### EXERCISE
Find the string "keyboard" in the data, then copy every line where it is found.

Excerpts from a dataset
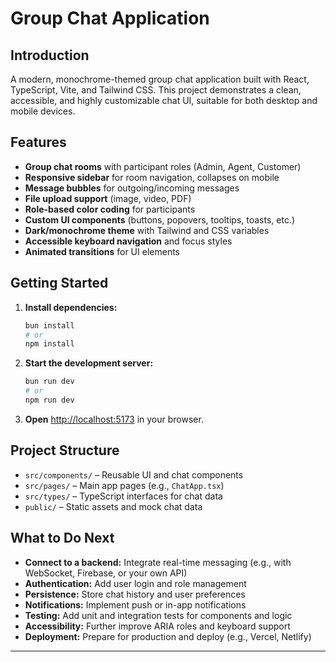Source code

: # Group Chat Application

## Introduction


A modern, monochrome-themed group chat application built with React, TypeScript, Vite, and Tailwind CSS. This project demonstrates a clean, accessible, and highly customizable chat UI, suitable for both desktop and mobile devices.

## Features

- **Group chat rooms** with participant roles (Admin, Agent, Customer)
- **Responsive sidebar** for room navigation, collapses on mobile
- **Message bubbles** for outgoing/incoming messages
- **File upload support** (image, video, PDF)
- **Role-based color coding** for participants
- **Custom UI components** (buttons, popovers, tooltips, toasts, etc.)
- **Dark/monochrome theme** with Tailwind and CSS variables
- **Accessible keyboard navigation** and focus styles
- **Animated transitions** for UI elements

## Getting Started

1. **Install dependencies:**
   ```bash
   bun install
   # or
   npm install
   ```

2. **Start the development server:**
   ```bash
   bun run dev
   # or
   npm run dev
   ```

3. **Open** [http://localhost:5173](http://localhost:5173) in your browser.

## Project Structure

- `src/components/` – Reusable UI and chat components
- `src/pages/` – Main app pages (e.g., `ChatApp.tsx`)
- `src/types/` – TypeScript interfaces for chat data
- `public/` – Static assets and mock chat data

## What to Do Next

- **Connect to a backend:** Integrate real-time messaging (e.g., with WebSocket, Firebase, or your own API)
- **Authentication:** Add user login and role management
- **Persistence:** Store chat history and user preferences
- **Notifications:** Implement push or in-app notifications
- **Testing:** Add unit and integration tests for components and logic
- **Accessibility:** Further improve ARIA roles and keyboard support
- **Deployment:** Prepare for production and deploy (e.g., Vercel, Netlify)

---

---

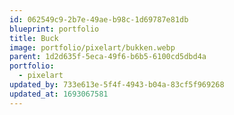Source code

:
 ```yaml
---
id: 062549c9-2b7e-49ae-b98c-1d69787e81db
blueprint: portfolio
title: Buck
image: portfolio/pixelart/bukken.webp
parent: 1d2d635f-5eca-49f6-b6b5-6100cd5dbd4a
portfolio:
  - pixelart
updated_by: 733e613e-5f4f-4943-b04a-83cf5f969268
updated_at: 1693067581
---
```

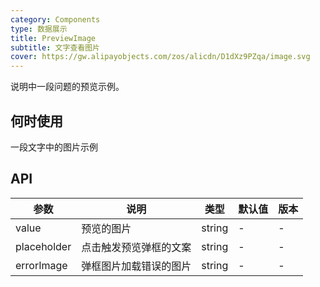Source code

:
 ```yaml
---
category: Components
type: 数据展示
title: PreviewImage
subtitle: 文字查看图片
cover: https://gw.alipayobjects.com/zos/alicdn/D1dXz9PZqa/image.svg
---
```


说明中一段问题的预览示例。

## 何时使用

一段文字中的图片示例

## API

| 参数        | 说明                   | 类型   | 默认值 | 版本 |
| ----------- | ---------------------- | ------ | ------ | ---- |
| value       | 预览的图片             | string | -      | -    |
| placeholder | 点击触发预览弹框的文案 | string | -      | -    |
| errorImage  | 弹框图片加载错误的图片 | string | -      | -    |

### RESULT OF THE TASK
- **Accessible keyboard navigation** and focus styles
- **Accessibility:** Further improve ARIA roles and keyboard support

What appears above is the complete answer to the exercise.